What needs to be done =>
Below are entries; tally how many lines hold the string "throws" and answer with only that figure.

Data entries
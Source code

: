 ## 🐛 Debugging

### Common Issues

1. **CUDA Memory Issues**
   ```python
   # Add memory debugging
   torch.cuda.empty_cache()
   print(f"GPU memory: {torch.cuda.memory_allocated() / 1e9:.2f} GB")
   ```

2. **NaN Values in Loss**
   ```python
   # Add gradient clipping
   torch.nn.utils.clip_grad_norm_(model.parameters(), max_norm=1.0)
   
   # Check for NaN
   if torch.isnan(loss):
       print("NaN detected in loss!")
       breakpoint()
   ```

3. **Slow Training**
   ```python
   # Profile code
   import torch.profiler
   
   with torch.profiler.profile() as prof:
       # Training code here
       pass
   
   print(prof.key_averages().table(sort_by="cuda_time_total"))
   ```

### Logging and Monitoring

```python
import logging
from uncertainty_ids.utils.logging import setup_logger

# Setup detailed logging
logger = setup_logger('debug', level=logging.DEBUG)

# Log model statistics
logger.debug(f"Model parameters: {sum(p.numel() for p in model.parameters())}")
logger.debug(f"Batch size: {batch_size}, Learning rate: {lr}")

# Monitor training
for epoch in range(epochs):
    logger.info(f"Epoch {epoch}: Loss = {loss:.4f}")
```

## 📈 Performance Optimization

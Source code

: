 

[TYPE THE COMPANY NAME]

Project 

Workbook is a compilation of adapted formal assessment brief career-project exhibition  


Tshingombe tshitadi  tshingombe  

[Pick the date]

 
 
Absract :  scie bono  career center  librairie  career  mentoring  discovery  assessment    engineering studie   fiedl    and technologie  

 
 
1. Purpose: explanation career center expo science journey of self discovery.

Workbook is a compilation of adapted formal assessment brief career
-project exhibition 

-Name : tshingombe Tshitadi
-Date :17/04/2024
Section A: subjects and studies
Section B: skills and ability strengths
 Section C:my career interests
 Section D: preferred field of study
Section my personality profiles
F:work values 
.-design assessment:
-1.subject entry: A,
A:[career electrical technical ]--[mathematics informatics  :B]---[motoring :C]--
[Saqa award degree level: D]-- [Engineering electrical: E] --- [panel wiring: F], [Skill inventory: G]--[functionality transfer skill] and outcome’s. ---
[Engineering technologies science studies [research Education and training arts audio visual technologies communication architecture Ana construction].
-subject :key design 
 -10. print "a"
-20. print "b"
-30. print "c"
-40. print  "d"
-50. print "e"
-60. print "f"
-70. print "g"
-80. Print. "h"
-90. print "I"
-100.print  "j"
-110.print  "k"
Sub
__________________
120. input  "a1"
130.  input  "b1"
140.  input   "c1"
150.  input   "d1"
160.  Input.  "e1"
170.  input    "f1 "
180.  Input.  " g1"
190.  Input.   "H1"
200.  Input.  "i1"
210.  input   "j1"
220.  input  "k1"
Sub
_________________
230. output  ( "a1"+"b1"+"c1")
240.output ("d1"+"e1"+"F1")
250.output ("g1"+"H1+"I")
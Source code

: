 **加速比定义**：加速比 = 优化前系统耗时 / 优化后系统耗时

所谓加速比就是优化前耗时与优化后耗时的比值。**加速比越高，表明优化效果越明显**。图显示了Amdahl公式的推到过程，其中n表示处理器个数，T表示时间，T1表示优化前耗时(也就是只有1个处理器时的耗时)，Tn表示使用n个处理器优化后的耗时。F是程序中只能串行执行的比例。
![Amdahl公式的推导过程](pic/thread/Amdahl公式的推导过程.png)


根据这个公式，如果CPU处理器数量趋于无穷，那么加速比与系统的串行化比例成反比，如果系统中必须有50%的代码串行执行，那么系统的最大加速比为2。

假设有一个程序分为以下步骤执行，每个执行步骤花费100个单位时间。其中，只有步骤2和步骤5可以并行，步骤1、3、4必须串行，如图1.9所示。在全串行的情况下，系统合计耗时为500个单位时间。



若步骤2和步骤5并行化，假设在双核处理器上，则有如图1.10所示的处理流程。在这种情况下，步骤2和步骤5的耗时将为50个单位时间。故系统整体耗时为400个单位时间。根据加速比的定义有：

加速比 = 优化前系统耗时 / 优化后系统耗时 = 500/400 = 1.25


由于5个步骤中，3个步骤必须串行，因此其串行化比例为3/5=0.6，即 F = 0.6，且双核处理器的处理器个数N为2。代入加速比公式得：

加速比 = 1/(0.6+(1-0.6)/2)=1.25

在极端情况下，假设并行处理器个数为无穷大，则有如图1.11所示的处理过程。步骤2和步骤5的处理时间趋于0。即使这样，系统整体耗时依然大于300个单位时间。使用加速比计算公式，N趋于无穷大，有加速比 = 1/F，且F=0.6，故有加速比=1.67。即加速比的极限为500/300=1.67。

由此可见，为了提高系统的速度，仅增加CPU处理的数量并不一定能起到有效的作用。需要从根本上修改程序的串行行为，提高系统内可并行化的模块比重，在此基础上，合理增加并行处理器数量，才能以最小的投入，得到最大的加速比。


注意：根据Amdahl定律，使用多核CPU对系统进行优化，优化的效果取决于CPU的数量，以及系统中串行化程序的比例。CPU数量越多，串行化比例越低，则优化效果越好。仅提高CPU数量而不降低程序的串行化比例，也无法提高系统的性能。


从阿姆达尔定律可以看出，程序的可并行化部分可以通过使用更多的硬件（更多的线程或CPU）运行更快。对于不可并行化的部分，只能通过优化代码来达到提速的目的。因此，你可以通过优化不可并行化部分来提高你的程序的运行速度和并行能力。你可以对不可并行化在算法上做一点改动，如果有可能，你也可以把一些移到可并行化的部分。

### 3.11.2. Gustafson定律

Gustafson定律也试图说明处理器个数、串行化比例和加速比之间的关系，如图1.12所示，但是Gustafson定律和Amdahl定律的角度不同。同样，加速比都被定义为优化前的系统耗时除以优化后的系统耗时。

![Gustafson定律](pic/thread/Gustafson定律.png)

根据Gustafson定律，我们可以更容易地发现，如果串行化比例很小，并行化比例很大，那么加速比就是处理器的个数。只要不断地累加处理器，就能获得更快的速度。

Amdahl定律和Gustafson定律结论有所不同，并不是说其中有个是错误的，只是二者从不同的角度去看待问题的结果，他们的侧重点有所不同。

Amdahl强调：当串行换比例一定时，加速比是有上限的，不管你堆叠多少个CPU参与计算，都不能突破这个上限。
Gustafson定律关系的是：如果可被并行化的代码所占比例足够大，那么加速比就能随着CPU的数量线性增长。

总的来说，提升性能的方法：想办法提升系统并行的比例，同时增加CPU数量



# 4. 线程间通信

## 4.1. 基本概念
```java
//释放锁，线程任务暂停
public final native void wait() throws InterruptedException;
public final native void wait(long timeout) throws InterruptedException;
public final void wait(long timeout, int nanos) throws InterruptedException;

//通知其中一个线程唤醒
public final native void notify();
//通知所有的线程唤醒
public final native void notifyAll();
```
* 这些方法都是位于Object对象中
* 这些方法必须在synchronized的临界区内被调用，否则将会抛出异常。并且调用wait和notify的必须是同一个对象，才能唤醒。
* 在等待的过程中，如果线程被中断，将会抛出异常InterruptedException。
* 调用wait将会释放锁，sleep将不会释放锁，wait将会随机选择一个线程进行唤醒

Result of this task =>
3